Collected data:
- Opening Delimiter -

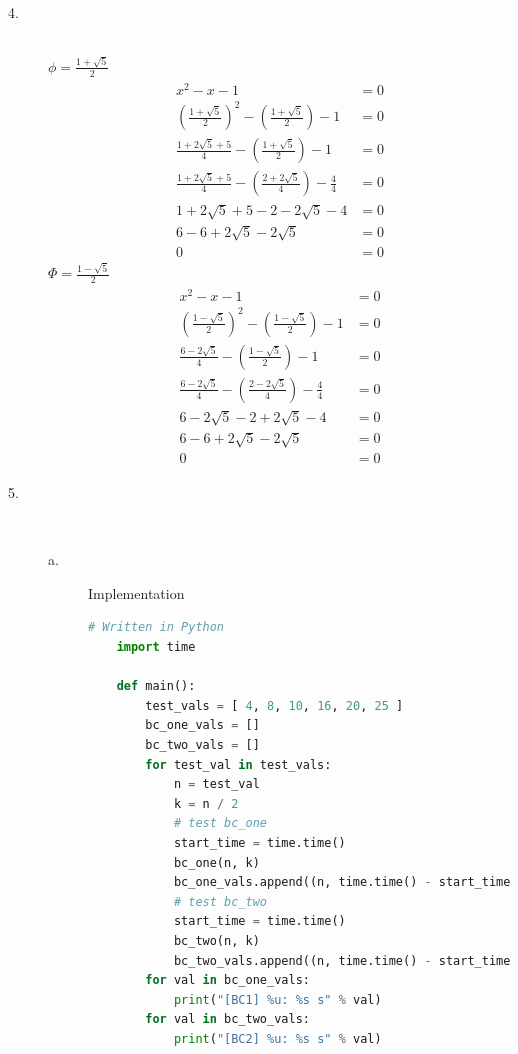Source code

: \documentclass[paper=a4, fontsize=11pt]{scrartcl} %
\numberwithin{equation}{section} %
\numberwithin{figure}{section} %
\numberwithin{table}{section} %
\begin{document}
\begin{description}
    \item[4.] \hfill \\
        $\phi = \frac{ 1 + \sqrt{5} }{ 2 }$ \\
        \begin{align}
        \begin{split}
            x^2 - x - 1 & = 0 \\
            (\frac{ 1 + \sqrt{5} }{ 2 })^2 - (\frac{ 1 + \sqrt{5} }{ 2 }) - 1 & = 0 \\
            \frac{ 1 + 2\sqrt{5} + 5 }{ 4 } - (\frac{ 1 + \sqrt{5} }{ 2 }) - 1 & = 0 \\
            \frac{ 1 + 2\sqrt{5} + 5 }{ 4 } - (\frac{ 2 + 2\sqrt{5} }{ 4 }) - \frac{ 4 }{ 4 } & = 0 \\
            1 + 2\sqrt{5} + 5 - 2 - 2\sqrt{5} - 4 & = 0 \\
            6 - 6 + 2\sqrt{5} - 2\sqrt{5} & = 0 \\
            0 &= 0
        \end{split}
        \end{align}
        $\Phi = \frac{ 1 - \sqrt{5} }{ 2 }$ \\
        \begin{align}
        \begin{split}
            x^2 - x - 1 & = 0 \\
            (\frac{ 1 - \sqrt{5} }{ 2 })^2 - (\frac{ 1 - \sqrt{5} }{ 2 }) - 1 & = 0 \\
            \frac{ 6 - 2\sqrt{5} }{ 4 } - (\frac{ 1 - \sqrt{5} }{ 2 }) - 1 & = 0 \\
            \frac{ 6 - 2\sqrt{5} }{ 4 } - (\frac{ 2 - 2\sqrt{5} }{ 4 }) - \frac{ 4 }{ 4 } & = 0 \\
            6 - 2\sqrt{5} - 2 + 2\sqrt{5} - 4 & = 0 \\
            6 - 6 + 2\sqrt{5} - 2\sqrt{5} & = 0 \\
            0 &= 0
        \end{split}
        \end{align}
    \item[5.] \hfill \\
        \begin{description}
        \item[a.] Implementation \\
    \begin{lstlisting}[language=Python]
    # Written in Python
    import time

    def main():
        test_vals = [ 4, 8, 10, 16, 20, 25 ]
        bc_one_vals = []
        bc_two_vals = []
        for test_val in test_vals:
            n = test_val
            k = n / 2
            # test bc_one
            start_time = time.time()
            bc_one(n, k)
            bc_one_vals.append((n, time.time() - start_time))
            # test bc_two
            start_time = time.time()
            bc_two(n, k)
            bc_two_vals.append((n, time.time() - start_time))
        for val in bc_one_vals:
            print("[BC1] %u: %s s" % val)
        for val in bc_two_vals:
            print("[BC2] %u: %s s" % val)
    

\end{lstlisting}
\end{description}
\end{description}
\end{document}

- Closing Delimiter -

Only an exact copy of the entries, with no pictures, is expected as the answer.

Source code

: \documentclass[paper=a4, fontsize=11pt]{scrartcl} %
\numberwithin{equation}{section} %
\numberwithin{figure}{section} %
\numberwithin{table}{section} %
\begin{document}
\begin{description}
    \item[4.] \hfill \\
        $\phi = \frac{ 1 + \sqrt{5} }{ 2 }$ \\
        \begin{align}
        \begin{split}
            x^2 - x - 1 & = 0 \\
            (\frac{ 1 + \sqrt{5} }{ 2 })^2 - (\frac{ 1 + \sqrt{5} }{ 2 }) - 1 & = 0 \\
            \frac{ 1 + 2\sqrt{5} + 5 }{ 4 } - (\frac{ 1 + \sqrt{5} }{ 2 }) - 1 & = 0 \\
            \frac{ 1 + 2\sqrt{5} + 5 }{ 4 } - (\frac{ 2 + 2\sqrt{5} }{ 4 }) - \frac{ 4 }{ 4 } & = 0 \\
            1 + 2\sqrt{5} + 5 - 2 - 2\sqrt{5} - 4 & = 0 \\
            6 - 6 + 2\sqrt{5} - 2\sqrt{5} & = 0 \\
            0 &= 0
        \end{split}
        \end{align}
        $\Phi = \frac{ 1 - \sqrt{5} }{ 2 }$ \\
        \begin{align}
        \begin{split}
            x^2 - x - 1 & = 0 \\
            (\frac{ 1 - \sqrt{5} }{ 2 })^2 - (\frac{ 1 - \sqrt{5} }{ 2 }) - 1 & = 0 \\
            \frac{ 6 - 2\sqrt{5} }{ 4 } - (\frac{ 1 - \sqrt{5} }{ 2 }) - 1 & = 0 \\
            \frac{ 6 - 2\sqrt{5} }{ 4 } - (\frac{ 2 - 2\sqrt{5} }{ 4 }) - \frac{ 4 }{ 4 } & = 0 \\
            6 - 2\sqrt{5} - 2 + 2\sqrt{5} - 4 & = 0 \\
            6 - 6 + 2\sqrt{5} - 2\sqrt{5} & = 0 \\
            0 &= 0
        \end{split}
        \end{align}
    \item[5.] \hfill \\
        \begin{description}
        \item[a.] Implementation \\
    \begin{lstlisting}[language=Python]
    # Written in Python
    import time

    def main():
        test_vals = [ 4, 8, 10, 16, 20, 25 ]
        bc_one_vals = []
        bc_two_vals = []
        for test_val in test_vals:
            n = test_val
            k = n / 2
            # test bc_one
            start_time = time.time()
            bc_one(n, k)
            bc_one_vals.append((n, time.time() - start_time))
            # test bc_two
            start_time = time.time()
            bc_two(n, k)
            bc_two_vals.append((n, time.time() - start_time))
        for val in bc_one_vals:
            print("[BC1] %u: %s s" % val)
        for val in bc_two_vals:
            print("[BC2] %u: %s s" % val)
    

\end{lstlisting}
\end{description}
\end{description}
\end{document}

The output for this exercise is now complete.